USA Football Senior Manager of Education and Engagement Andy Ryland recently volunteered to be an assistant coach for his local youth football team. A former Penn State linebacker and member of the U.S. Men’s Rugby National Team, Ryland is an expert on tackling and preparation for contact with athletes, consistent with USA Football's Football Development Model. He also assists coaches of all sports in areas of drill design and skill development. This series of journal entries chronicles his 2023 youth football experience. 

This blog series hasn’t been super patterned. It has felt kind of hit or miss on days. Why do you ask? Well, youth football reasons. 
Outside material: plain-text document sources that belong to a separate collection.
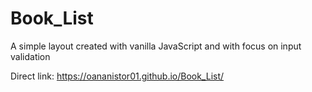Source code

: # Book_List

A simple layout created with vanilla JavaScript and with focus on input validation

Direct link: https://oananistor01.github.io/Book_List/
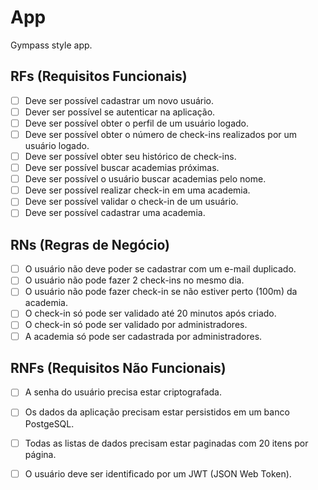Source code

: # App

Gympass style app.

## RFs (Requisitos Funcionais)

- [ ] Deve ser possível cadastrar um novo usuário.
- [ ] Dever ser possível se autenticar na aplicação.
- [ ] Deve ser possível obter o perfil de um usuário logado.
- [ ] Deve ser possível obter o número de check-ins realizados por um usuário logado.
- [ ] Deve ser possível obter seu histórico de check-ins.
- [ ] Deve ser possível buscar academias próximas.
- [ ] Deve ser possível o usuário buscar academias pelo nome.
- [ ] Deve ser possível realizar check-in em uma academia.
- [ ] Deve ser possível validar o check-in de um usuário.
- [ ] Deve ser possível cadastrar uma academia.

## RNs (Regras de Negócio)
- [ ] O usuário não deve poder se cadastrar com um e-mail duplicado.
- [ ] O usuário não pode fazer 2 check-ins no mesmo dia.
- [ ] O usuário não pode fazer check-in se não estiver perto (100m) da academia.
- [ ] O check-in só pode ser validado até 20 minutos após criado.
- [ ] O check-in só pode ser validado por administradores.
- [ ] A academia só pode ser cadastrada por administradores.

## RNFs (Requisitos Não Funcionais)
- [ ] A senha do usuário precisa estar criptografada.
- [ ] Os dados da aplicação precisam estar persistidos em um banco PostgeSQL.
- [ ] Todas as listas de dados precisam estar paginadas com 20 itens por página.
- [ ] O usuário deve ser identificado por um JWT (JSON Web Token).

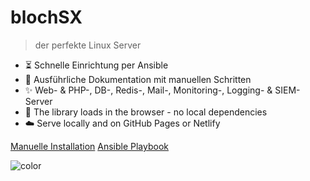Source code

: <h1 id="cover-heading">
  blochSX
</h1>


>  der perfekte Linux Server


<!-- TODO: Update to match your project's benefits/features. Git emojis work great here. -->

- :hourglass_flowing_sand: Schnelle Einrichtung per Ansible
- :open_file_folder: Ausführliche Dokumentation mit manuellen Schritten
- :sparkles: Web- & PHP-, DB-, Redis-, Mail-, Monitoring-, Logging- & SIEM- Server
- :pushpin: The library loads in the browser - no local dependencies
- :cloud: Serve locally and on GitHub Pages or Netlify


[Manuelle Installation](https://github.com/MichaelCurrin/docsify-js-template/generate) <!-- TODO: Remove on your copy of this template.-->
[Ansible Playbook](#quickstart.md) <!-- TODO: Use ID of your homepage heading -->

<!-- TODO: Set your background color or image. -->
![color](#b3d9f8)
To set the stage, our league has a “three football activities per week” rule. Two practices and a game are the norm. If you have a bye week, you can hold a third practice. There aren’t really a lot of bye weeks. What happens more often is the choice of a bye weekend. Our league facility has three game fields. Because of all the different age groups and teams, cramming all those games into one Saturday just won’t work. Every team has a few mid-week games so not all games don’t have to be on Saturday. If you have a mid-week game, you can choose to have practice on Saturday at one of the non-game field facilities. 

We ended up having a bye weekend week two, so there wasn’t a Saturday game. Our head coach planned a team building event/pool party for the boys instead of that third practice. I thought that was a great idea. Part of sport is meeting new people, new friends from other elementary schools, and building community. My town and this league ultimately feed up into two high schools, so most of these players will be teammates again at some point.  

It just turned out that our Monday practice after the game was canceled due to rain. We held our Thursday practice as normal. The pool party was on Saturday, and the kids had a blast. Pizza, a pool, volleyball, king of the mountain and some squirt guns…what more do nine- and ten-year-olds need?   

It stunk we lost a practice day due to rain, but we were back to game week and had Monday to get ready for our mid-week game, or so I thought. We got hit with a heat wave in Indiana, and practice was cancelled for Monday. 

I loved the idea of the party, but missing two practices due to weather suddenly makes you feel a lot less confident going into the next game. In theory, we would have had three practices and a team building event before our next game. Now, we had one practice over ten days.  

But as I said, these are youth football reasons. A lot of high schools would go into the gym and do walk throughs, run some plays and some small space drills on a rainy or hot day. We don’t really have that option. By the time we as coaches get the official word on practice being off, it’s normally too late to drastically change plans. The league holds off on the final announcement and hopes the weather will clear.  

I love football as much as anyone, and I love coaching, so I love practice! But again, it’s youth football. By the time we get the word, can we find a facility? That also comes with fees for rentals. Plus, it puts a huge strain on parents to change plans, drive all over town and it often ends up with not a full team. 

Am I soft? Am I not committed enough? Should I push to squeeze every bit of practice from the kids and help teach parents that they have to be committed to the sacrifices of football? Truth be told there are internal struggles I have. As someone who knows long term development and maturity, I know the goals are having fun, enjoyment, getting better and increasing confidence.  Making it too competitive, too all or nothing, too “you must sacrifice to be great or win” sounds great, but these are only second year kids in recreational football.  

Is learning to find a way, do more, and commit to being the best you can be an important life lesson for youth players? Absolutely! The question is, how do you introduce and teach it at this age? Too many times adults try to teach important life lessons in adult context to children. That usually overwhelms them or burns them out. Maybe just introduce and teach concepts in an age-appropriate manner. 

Case in point, athletes at this age are probably on the edge of the discover-to-achieve states of the Football Development Model (FDM). They are in the Learn to Train state of other classic LTAD models. That means they are just learning some of these ideas, qualities and traits. Many are exploring if football is for them. Is the best way to teach how to train to fully immerse them, or simply to plant the seeds and let the concept grow over time? 

To graduate high school, students must know geometry. My child’s math is still basic multiplication and fractions. We are setting the building blocks. With this in mind, what is the multiplication version of commitment and chasing greatness? 

Maybe the answer is, learn to adapt to the circumstances, come with a great attitude, listen, learn, try your best and get better every day. Compete hard on game day, show up with a great attitude and love football. Maybe we don’t have to make more practice days just because the weather wasn’t on our side. We will strive to make our days count.